Monday, March 15, 2010

No Loss; No Gain

I felt so sure of everything
My love to you so well received
And I just strutted around your town
Knowing I didn't let you down
The truth be known, the truth be told
My heart was always fairly cold
Posing to be as warm as yours
My way of getting in your world
But now I'm out and I've had time
To look around and think
And sink into another world
That's filled with guilt and overwhelming
Shame, boatloads of shame
Day after day, more of the same
Blame, please lift it off
Please, take it off, please make it stop

Here it is.  Eight weeks into the process today.  To date, this has been extremely successful.  So, why do I feel so bad?  Why do i still feel like I haven't made much progress?  I should be running around, dancing in the streets.  I guess, part of it, is that I've been here before.  I've lost boatloads of weight before.  I know of three different occasions that saw me losing fifty pounds.  I've weighed less than this as an adult.  Basically, I've just gotten back down to my STARTING POINT from a few years back.  I still look like a big fat guy.  Unless you have seen pictures of me from this past fall, you would think I was just a big guy who has no control.  I'm sure people who haven't seen me since high school would be shocked at how I've almost doubled in size.
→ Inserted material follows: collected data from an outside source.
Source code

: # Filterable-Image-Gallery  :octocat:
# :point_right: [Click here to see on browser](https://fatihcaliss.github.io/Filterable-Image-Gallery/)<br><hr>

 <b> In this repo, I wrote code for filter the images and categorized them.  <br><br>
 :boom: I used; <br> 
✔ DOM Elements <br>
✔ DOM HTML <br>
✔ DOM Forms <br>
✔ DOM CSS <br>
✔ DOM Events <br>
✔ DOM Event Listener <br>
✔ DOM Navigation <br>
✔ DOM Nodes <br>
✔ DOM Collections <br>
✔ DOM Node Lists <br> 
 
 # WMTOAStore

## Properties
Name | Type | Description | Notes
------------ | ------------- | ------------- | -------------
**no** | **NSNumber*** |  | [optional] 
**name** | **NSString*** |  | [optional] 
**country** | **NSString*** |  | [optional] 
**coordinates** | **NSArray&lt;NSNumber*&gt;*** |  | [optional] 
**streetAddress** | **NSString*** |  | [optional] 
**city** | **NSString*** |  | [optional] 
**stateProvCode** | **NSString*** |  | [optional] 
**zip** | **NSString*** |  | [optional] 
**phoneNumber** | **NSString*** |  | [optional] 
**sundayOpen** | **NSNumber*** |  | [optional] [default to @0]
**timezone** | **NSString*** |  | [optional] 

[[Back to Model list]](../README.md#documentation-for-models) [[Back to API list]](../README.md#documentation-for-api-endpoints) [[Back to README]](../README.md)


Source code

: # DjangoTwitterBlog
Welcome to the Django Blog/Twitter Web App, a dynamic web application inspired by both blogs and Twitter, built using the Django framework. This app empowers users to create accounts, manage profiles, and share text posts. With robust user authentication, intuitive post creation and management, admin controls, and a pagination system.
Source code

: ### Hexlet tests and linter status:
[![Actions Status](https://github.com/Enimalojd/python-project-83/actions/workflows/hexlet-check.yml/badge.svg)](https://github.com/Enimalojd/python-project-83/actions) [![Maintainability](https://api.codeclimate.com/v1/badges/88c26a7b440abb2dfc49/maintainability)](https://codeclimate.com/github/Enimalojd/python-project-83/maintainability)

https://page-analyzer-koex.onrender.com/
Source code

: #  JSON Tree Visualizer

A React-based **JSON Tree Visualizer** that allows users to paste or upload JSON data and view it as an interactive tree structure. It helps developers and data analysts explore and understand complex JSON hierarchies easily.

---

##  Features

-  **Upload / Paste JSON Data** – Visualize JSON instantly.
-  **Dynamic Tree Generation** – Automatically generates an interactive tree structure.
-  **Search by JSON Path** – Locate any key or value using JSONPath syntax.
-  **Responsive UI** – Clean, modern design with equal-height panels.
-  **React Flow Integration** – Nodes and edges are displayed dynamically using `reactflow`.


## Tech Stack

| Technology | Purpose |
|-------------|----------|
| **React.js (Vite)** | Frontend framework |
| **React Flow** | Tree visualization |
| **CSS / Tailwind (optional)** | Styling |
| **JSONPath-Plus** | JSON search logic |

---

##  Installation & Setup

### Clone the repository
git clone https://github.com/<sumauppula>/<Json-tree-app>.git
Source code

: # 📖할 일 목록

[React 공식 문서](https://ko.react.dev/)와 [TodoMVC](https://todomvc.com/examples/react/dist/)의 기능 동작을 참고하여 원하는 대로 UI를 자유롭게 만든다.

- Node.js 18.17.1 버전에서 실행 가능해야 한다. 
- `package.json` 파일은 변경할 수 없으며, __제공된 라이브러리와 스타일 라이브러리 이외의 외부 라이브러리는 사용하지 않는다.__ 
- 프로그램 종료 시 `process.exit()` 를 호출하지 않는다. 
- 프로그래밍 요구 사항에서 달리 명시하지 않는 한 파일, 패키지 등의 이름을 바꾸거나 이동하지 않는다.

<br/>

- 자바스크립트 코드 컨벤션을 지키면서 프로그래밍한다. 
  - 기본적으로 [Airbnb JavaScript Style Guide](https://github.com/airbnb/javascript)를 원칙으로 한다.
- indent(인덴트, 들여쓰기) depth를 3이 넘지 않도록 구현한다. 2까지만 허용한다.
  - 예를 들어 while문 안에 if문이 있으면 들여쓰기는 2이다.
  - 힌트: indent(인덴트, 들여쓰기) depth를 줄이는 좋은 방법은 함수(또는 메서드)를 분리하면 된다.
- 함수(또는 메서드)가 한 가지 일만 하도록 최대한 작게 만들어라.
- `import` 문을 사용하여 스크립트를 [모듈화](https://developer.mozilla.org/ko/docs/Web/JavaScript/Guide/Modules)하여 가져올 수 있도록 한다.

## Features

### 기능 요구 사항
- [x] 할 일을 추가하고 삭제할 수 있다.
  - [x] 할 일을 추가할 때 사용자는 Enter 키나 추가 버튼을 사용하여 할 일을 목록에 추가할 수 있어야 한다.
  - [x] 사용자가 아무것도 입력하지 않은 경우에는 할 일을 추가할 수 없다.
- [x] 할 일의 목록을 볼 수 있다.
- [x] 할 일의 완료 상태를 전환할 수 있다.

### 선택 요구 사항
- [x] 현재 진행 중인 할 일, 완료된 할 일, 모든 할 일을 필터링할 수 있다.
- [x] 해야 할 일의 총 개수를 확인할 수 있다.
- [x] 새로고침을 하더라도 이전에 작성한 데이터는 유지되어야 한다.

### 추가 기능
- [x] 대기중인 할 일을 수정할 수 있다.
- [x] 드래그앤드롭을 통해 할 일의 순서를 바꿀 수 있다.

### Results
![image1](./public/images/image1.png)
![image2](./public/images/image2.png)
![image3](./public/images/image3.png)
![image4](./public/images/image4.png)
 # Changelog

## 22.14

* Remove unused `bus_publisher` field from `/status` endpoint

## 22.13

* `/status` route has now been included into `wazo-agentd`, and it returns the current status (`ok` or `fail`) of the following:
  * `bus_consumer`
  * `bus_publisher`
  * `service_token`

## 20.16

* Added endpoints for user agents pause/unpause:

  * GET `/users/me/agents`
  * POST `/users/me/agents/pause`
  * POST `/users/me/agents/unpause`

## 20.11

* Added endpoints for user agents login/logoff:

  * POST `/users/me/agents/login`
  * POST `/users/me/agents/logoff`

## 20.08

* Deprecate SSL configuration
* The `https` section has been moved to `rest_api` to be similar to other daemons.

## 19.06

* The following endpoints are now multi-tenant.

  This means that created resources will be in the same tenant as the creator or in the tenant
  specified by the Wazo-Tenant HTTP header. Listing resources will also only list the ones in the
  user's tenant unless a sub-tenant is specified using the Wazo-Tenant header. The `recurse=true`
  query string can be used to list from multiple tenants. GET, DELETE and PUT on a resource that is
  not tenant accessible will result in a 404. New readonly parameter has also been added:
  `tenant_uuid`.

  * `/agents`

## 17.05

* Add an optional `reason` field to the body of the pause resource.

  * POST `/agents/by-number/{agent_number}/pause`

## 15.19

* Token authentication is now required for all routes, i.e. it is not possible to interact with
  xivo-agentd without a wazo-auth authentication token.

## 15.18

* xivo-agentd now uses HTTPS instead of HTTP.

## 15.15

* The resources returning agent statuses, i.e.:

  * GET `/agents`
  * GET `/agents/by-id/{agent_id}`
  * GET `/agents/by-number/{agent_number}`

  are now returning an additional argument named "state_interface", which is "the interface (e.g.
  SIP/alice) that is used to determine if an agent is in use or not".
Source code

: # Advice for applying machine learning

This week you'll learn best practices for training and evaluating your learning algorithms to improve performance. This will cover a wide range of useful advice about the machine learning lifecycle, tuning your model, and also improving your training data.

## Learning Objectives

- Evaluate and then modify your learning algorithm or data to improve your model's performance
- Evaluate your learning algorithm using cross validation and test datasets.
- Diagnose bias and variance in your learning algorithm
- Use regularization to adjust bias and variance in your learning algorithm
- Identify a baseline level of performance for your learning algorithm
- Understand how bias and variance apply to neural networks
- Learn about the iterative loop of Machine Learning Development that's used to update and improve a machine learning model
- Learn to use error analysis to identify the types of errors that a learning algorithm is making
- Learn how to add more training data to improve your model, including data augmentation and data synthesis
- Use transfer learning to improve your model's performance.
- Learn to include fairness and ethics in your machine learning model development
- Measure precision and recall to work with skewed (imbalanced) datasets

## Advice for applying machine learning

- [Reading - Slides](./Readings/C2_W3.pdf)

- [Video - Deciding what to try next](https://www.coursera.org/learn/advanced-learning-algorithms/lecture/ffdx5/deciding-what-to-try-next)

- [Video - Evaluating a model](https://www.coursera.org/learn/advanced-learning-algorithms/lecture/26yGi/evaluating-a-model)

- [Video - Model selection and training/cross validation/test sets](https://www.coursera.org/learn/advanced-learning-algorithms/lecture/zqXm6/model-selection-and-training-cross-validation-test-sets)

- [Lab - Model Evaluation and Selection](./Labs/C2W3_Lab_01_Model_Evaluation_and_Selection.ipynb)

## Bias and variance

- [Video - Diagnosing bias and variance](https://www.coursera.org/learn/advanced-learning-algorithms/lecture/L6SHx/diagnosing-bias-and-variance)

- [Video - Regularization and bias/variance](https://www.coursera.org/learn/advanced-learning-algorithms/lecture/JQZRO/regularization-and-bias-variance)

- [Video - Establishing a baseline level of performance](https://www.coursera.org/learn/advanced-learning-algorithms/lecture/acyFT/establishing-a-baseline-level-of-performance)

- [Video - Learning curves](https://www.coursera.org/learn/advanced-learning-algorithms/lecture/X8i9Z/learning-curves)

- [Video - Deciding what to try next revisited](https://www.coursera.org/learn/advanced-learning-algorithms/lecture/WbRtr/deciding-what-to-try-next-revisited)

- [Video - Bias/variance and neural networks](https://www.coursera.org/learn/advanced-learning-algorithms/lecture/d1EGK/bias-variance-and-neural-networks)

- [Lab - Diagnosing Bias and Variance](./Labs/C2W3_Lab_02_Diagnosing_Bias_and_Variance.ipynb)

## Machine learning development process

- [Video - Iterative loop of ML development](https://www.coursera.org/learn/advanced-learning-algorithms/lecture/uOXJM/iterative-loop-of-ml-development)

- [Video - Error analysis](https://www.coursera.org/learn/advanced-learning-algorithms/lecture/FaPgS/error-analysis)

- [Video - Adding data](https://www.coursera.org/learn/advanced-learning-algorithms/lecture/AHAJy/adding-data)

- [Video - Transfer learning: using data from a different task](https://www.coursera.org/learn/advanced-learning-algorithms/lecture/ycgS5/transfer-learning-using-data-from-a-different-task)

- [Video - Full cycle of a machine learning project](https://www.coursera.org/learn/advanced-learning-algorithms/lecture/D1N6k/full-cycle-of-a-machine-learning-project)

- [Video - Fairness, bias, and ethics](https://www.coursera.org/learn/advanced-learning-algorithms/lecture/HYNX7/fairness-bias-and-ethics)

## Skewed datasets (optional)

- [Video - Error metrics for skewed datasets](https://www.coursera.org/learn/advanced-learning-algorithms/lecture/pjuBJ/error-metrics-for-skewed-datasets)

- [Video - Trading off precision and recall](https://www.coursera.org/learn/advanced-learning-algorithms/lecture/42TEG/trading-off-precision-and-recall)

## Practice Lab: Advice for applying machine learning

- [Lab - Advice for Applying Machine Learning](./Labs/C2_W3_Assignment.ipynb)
But there is something more.  I celebrate the victories often on this site.  I have mentioned dropping four shirt sizes and pants sizes.  I talk about my newfound discovery of vegetable based dishes.  It has seemed that most of the cravings and addiction parts of this were subdued.  But, for the last few days, I have been frustrated and irritated about this whole thing.  I'm not like, "Screw it.  Give me a donut."  I'm just angry.  You want to know what triggered this?  On Friday, I weighed.  And I hadn't lost anything at all since Monday.  Now, usually, I drop about two pounds between weigh-ins.  So, not losing anything is a bit of a surprise.  I sat there and analyzed what I had eaten and tried to figure out what I was doing wrong.  I should still be melting before your eyes like a butter sculpture.  I guessed that maybe it was the face that I had a bunch of lunch meat, with its salt lick worth of sodium.  That and too little water.  So, this weekend, I tried a lot harder.  I weighed on Saturday - same weight.  Sunday - same weight.  I had gone a whole week without losing anything.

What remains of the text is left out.